Major U.S. indexes rally; Nasdaq up nearly 3%

  • Major U.S. indexes rally; Nasdaq up nearly 3%

  • All S&P 500 sectors green; consumer discretionary in lead

  • Dollar, gold down; crude, bitcoin up

  • U.S. 10-Year Treasury yield rises to ~2.78%

May 26 - Welcome to the home for real-time coverage of markets brought to you by Reuters reporters. You can share your thoughts with us at markets.research@thomsonreuters.com

CHIP RALLY DEFIES NVIDIA’S WEAK FORECAST (1230 EDT/1630 GMT)

U.S. chip stocks are rallying on Thursday, joining a broader rebound in growth stocks, despite a poor quarterly forecast from megacap Nvidia (NVDA.O) and following Broadcom’s announcement of a $61 billion deal to buy VMWare (VMW.N) .

Upbeat price action across chips and other tech stocks, despite some negative headlines, hints that Wall Street’s recent ‘sell first, ask questions later’ mentality may be changing.

Recently beaten down shares of Nvidia are jumping more than 5%, even after at least 13 brokerages cut their price targets following the company’s warning late on Wednesday of a slowdown in sales of graphics chips for videogames.

Rival Advanced Micro Devices is rallying almost 8% and the Philadelphia Semiconductor Index (.SOX) is gaining nearly 4%, up for a second straight day following weeks of punishment that have left it near one-year lows.

Nvidia and AMD are Wall Street’s second and third most traded stocks, with a combined $17 billion worth of shares traded, compared to $14 billion worth of shares traded in market leader Tesla (TSLA.O) .

Growth and tech names from Amazon (AMZN.O) to Roblox

(RBLX.N) are rebounding and the S&P 500 technology index

(.SPLRCT) is gaining 2.5%, even after a disappointing report late on Wednesday from Snowflake (SNOW.N) , which sent the cloud software firm’s stock down 1.3%.

Broadcom’s (AVGO.O) newly unveiled deal to buy VMWare, the chipmaker’s biggest bid to diversify its business into enterprise software, signals to investors that major deals remain on the table, even in the face of rising interest rates and the threat of a recession.

Thursday’s gain in the SOX puts the index at its highest level in six sessions, and leaves it down about 24% year to date.

(Noel Randewich)


A KEYNESIAN FEEL TO EUROPE’S CLOSE (1205 EDT/1605 GMT)

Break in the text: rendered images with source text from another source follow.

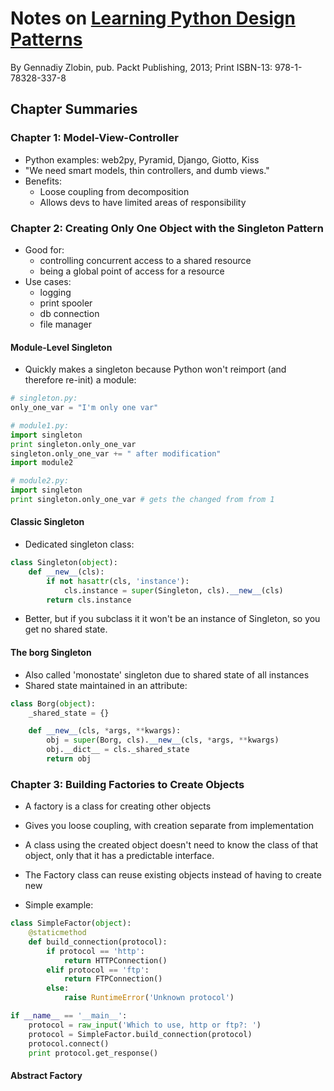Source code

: # Notes on <u>Learning Python Design Patterns</u>

By Gennadiy Zlobin, pub. Packt Publishing, 2013; Print ISBN-13: 978-1-78328-337-8

## Chapter Summaries

### Chapter 1: Model-View-Controller

* Python examples: web2py, Pyramid, Django, Giotto, Kiss
* "We need smart models, thin controllers, and dumb views."
* Benefits:
    * Loose coupling from decomposition
    * Allows devs to have limited areas of responsibility

### Chapter 2: Creating Only One Object with the Singleton Pattern
* Good for:
    * controlling concurrent access to a shared resource
    * being a global point of access for a resource
* Use cases:
    * logging
    * print spooler
    * db connection
    * file manager
  
#### Module-Level Singleton

* Quickly makes a singleton because Python won't reimport (and therefore re-init) a module:

```Python
# singleton.py:
only_one_var = "I'm only one var"

# module1.py:
import singleton
print singleton.only_one_var
singleton.only_one_var += " after modification"
import module2

# module2.py:
import singleton
print singleton.only_one_var # gets the changed from from 1
```

#### Classic Singleton

* Dedicated singleton class:

```Python
class Singleton(object):
    def __new__(cls):
        if not hasattr(cls, 'instance'):
            cls.instance = super(Singleton, cls).__new__(cls)
        return cls.instance
```

* Better, but if you subclass it it won't be an instance of Singleton, so you get no shared state.

#### The borg Singleton
    
* Also called 'monostate' singleton due to shared state of all instances
* Shared state maintained in an attribute:

```Python
class Borg(object):
    _shared_state = {}

    def __new__(cls, *args, **kwargs):
        obj = super(Borg, cls).__new__(cls, *args, **kwargs)
        obj.__dict__ = cls._shared_state
        return obj
```

### Chapter 3: Building Factories to Create Objects

* A factory is a class for creating other objects
* Gives you loose coupling, with creation separate from implementation
* A class using the created object doesn't need to know the class of that object, only that it has a predictable interface.
* The Factory class can reuse existing objects instead of having to create new

* Simple example:

```Python
class SimpleFactor(object):
    @staticmethod
    def build_connection(protocol):
        if protocol == 'http':
            return HTTPConnection()
        elif protocol == 'ftp':
            return FTPConnection()
        else:
            raise RuntimeError('Unknown protocol')

if __name__ == '__main__':
    protocol = raw_input('Which to use, http or ftp?: ')
    protocol = SimpleFactor.build_connection(protocol)
    protocol.connect()
    print protocol.get_response()
```

#### Abstract Factory
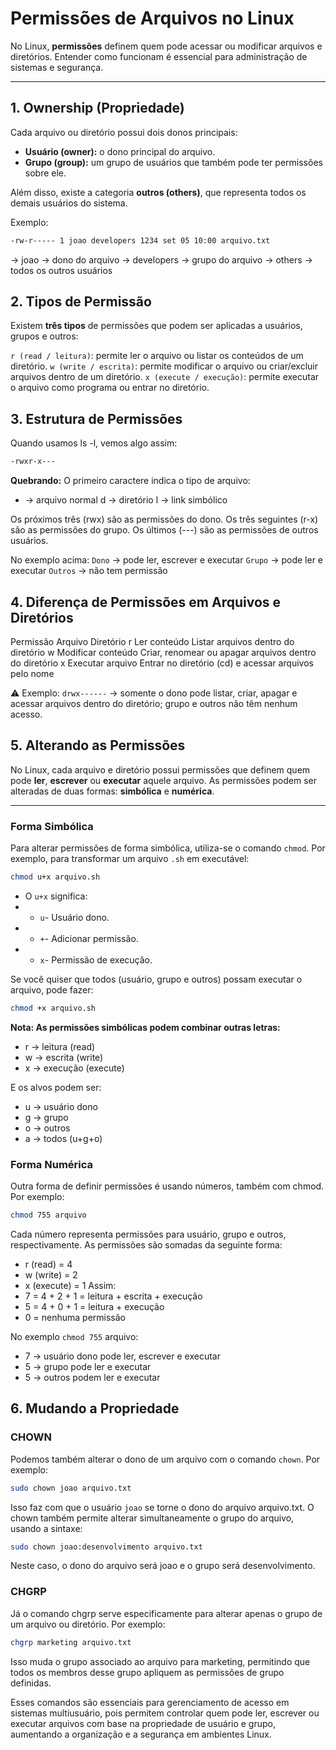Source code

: # Permissões de Arquivos no Linux

No Linux, **permissões** definem quem pode acessar ou modificar arquivos e diretórios. Entender como funcionam é essencial para administração de sistemas e segurança.

---

## 1. Ownership (Propriedade)

Cada arquivo ou diretório possui dois donos principais:

- **Usuário (owner):** o dono principal do arquivo.
- **Grupo (group):** um grupo de usuários que também pode ter permissões sobre ele.

Além disso, existe a categoria **outros (others)**, que representa todos os demais usuários do sistema.

Exemplo:

```bash
-rw-r----- 1 joao developers 1234 set 05 10:00 arquivo.txt
```
-> joao → dono do arquivo
-> developers → grupo do arquivo
-> others → todos os outros usuários

## 2. Tipos de Permissão

Existem **três tipos** de permissões que podem ser aplicadas a usuários, grupos e outros:

`r (read / leitura)`: permite ler o arquivo ou listar os conteúdos de um diretório.
`w (write / escrita)`: permite modificar o arquivo ou criar/excluir arquivos dentro de um diretório.
`x (execute / execução)`: permite executar o arquivo como programa ou entrar no diretório.

## 3. Estrutura de Permissões

Quando usamos ls -l, vemos algo assim:
```bash
-rwxr-x---
```
**Quebrando:**
O primeiro caractere indica o tipo de arquivo:
- → arquivo normal
d → diretório
l → link simbólico

Os próximos três (rwx) são as permissões do dono.
Os três seguintes (r-x) são as permissões do grupo.
Os últimos (---) são as permissões de outros usuários.

No exemplo acima:
`Dono` → pode ler, escrever e executar
`Grupo` → pode ler e executar
`Outros` → não tem permissão

## 4. Diferença de Permissões em Arquivos e Diretórios

Permissão	         Arquivo	             Diretório
r	                 Ler conteúdo	         Listar arquivos dentro do diretório
w	                 Modificar conteúdo	     Criar, renomear ou apagar arquivos dentro do diretório
x	                 Executar arquivo	     Entrar no diretório (cd) e acessar arquivos pelo nome

⚠️ Exemplo: `drwx------` → somente o dono pode listar, criar, apagar e acessar arquivos dentro do diretório; grupo e outros não têm nenhum acesso.

## 5. Alterando as Permissões

No Linux, cada arquivo e diretório possui permissões que definem quem pode **ler**, **escrever** ou **executar** aquele arquivo. As permissões podem ser alteradas de duas formas: **simbólica** e **numérica**.

---

### Forma Simbólica

Para alterar permissões de forma simbólica, utiliza-se o comando `chmod`. Por exemplo, para transformar um arquivo `.sh` em executável:
```bash
chmod u+x arquivo.sh
```
- O `u+x` significa:
- - `u`- Usuário dono.
- - `+`- Adicionar permissão.
- - `x`- Permissão de execução.

Se você quiser que todos (usuário, grupo e outros) possam executar o arquivo, pode fazer:
```bash
chmod +x arquivo.sh
```
**Nota: As permissões simbólicas podem combinar outras letras:**
- r → leitura (read)
- w → escrita (write)
- x → execução (execute)

E os alvos podem ser:
- u → usuário dono
- g → grupo
- o → outros
- a → todos (u+g+o)

### Forma Numérica

Outra forma de definir permissões é usando números, também com chmod. Por exemplo:
```bash
chmod 755 arquivo
```
Cada número representa permissões para usuário, grupo e outros, respectivamente.
As permissões são somadas da seguinte forma:
- r (read) = 4
- w (write) = 2
- x (execute) = 1
Assim:
- 7 = 4 + 2 + 1 = leitura + escrita + execução
- 5 = 4 + 0 + 1 = leitura + execução
- 0 = nenhuma permissão

No exemplo `chmod 755` arquivo:
- 7 → usuário dono pode ler, escrever e executar
- 5 → grupo pode ler e executar
- 5 → outros podem ler e executar

## 6. Mudando a Propriedade

### CHOWN
Podemos também alterar o dono de um arquivo com o comando `chown`. Por exemplo:
```bash
sudo chown joao arquivo.txt
```
Isso faz com que o usuário `joao` se torne o dono do arquivo arquivo.txt. O chown também permite alterar simultaneamente o grupo do arquivo, usando a sintaxe:
```bash
sudo chown joao:desenvolvimento arquivo.txt
```
Neste caso, o dono do arquivo será joao e o grupo será desenvolvimento.

### CHGRP

Já o comando chgrp serve especificamente para alterar apenas o grupo de um arquivo ou diretório. Por exemplo:
```bash
chgrp marketing arquivo.txt
```
Isso muda o grupo associado ao arquivo para marketing, permitindo que todos os membros desse grupo apliquem as permissões de grupo definidas.

Esses comandos são essenciais para gerenciamento de acesso em sistemas multiusuário, pois permitem controlar quem pode ler, escrever ou executar arquivos com base na propriedade de usuário e grupo, aumentando a organização e a segurança em ambientes Linux.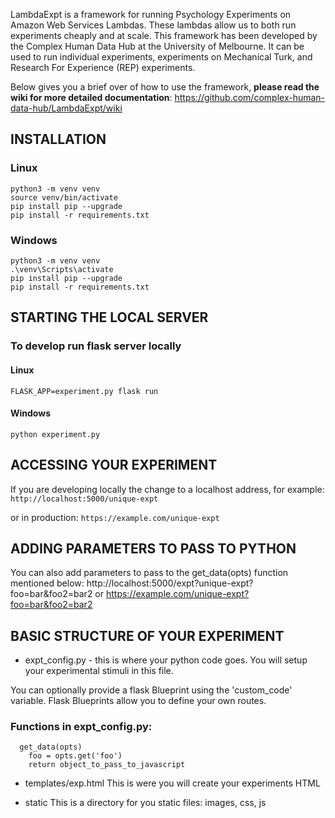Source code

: LambdaExpt is a framework for running Psychology Experiments on Amazon Web Services Lambdas. These lambdas allow us to both run experiments cheaply and at scale. This framework has been developed by the Complex Human Data Hub at the University of Melbourne. It can be used to run individual experiments, experiments on Mechanical Turk, and Research For Experience (REP) experiments.

Below gives you a brief over of how to use the framework, <b>please read the wiki for more detailed documentation</b>:
https://github.com/complex-human-data-hub/LambdaExpt/wiki

## INSTALLATION
### Linux
```
python3 -m venv venv
source venv/bin/activate
pip install pip --upgrade
pip install -r requirements.txt
```

### Windows
```
python3 -m venv venv
.\venv\Scripts\activate
pip install pip --upgrade
pip install -r requirements.txt
```

## STARTING THE LOCAL SERVER
### To develop run flask server locally
#### Linux
```
FLASK_APP=experiment.py flask run
```

#### Windows 
```
python experiment.py
```

## ACCESSING YOUR EXPERIMENT
If you are developing locally the change to a localhost address, for example:
```http://localhost:5000/unique-expt```

or in production:
```https://example.com/unique-expt```


## ADDING PARAMETERS TO PASS TO PYTHON
You can also add parameters to pass to the get_data(opts) function mentioned below:
http://localhost:5000/expt?unique-expt?foo=bar&foo2=bar2
or
https://example.com/unique-expt?foo=bar&foo2=bar2


## BASIC STRUCTURE OF YOUR EXPERIMENT
* expt_config.py - this is where your python code goes. You will setup your experimental stimuli in this file. 

You can optionally provide a flask Blueprint using the 'custom_code' variable. Flask Blueprints allow you to define your own routes. 

### Functions in expt_config.py:
```
  get_data(opts)
    foo = opts.get('foo')
    return object_to_pass_to_javascript
```

* templates/exp.html
This is were you will create your experiments HTML

* static
  This is a directory for you static files: images, css, js






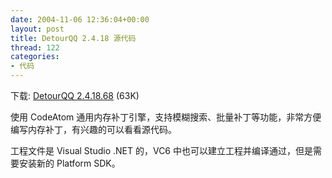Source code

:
 ```yaml
---
date: 2004-11-06 12:36:04+00:00
layout: post
title: DetourQQ 2.4.18 源代码
thread: 122
categories:
- 代码
---
```


下载: [DetourQQ 2.4.18.68](/assets/1099686627.rar) (63K)

  


使用 CodeAtom 通用内存补丁引擎，支持模糊搜索、批量补丁等功能，非常方便编写内存补丁，有兴趣的可以看看源代码。

  


工程文件是 Visual Studio .NET 的，VC6 中也可以建立工程并编译通过，但是需要安装新的 Platform SDK。

  


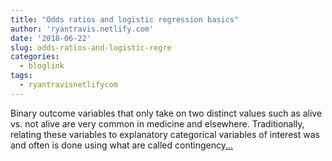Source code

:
 ```yaml
---
title: "Odds ratios and logistic regression basics"
author: 'ryantravis.netlify.com'
date: '2018-06-22'
slug: odds-ratios-and-logistic-regre
categories:
  - bloglink
tags:
  - ryantravisnetlifycom
---
```


Binary outcome variables that only take on two distinct values such as alive vs. not alive are very common in medicine and elsewhere. Traditionally, relating these variables to explanatory categorical variables of interest was and often is done using what are called contingency[... <i class="fas fa-external-link-alt"></i>](http://ryantravis.netlify.com/post/logistic-regression/)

There was initially little reaction across the London stock exchange when British finance minister Rishi Sunak unveiled his plans for a 25% windfall tax on oil and gas producers’ profits.

It felt like the expected policy shift was already broadly priced in a classic ‘buy the rumor, sell the news’ twist.

As the dust now settles, however, it’s fair to say that the impact was, in fact, quite important for some UK utilities.

The FTSE 350 Utilities index, at first little moved by the new tax, started to seriously lose ground around 1300 local time and was down over 4% at the close, with British gas owner Centrica losing over 7%:

One must note, however, that the plan’s fine prints meant some big corporate names felt little pain.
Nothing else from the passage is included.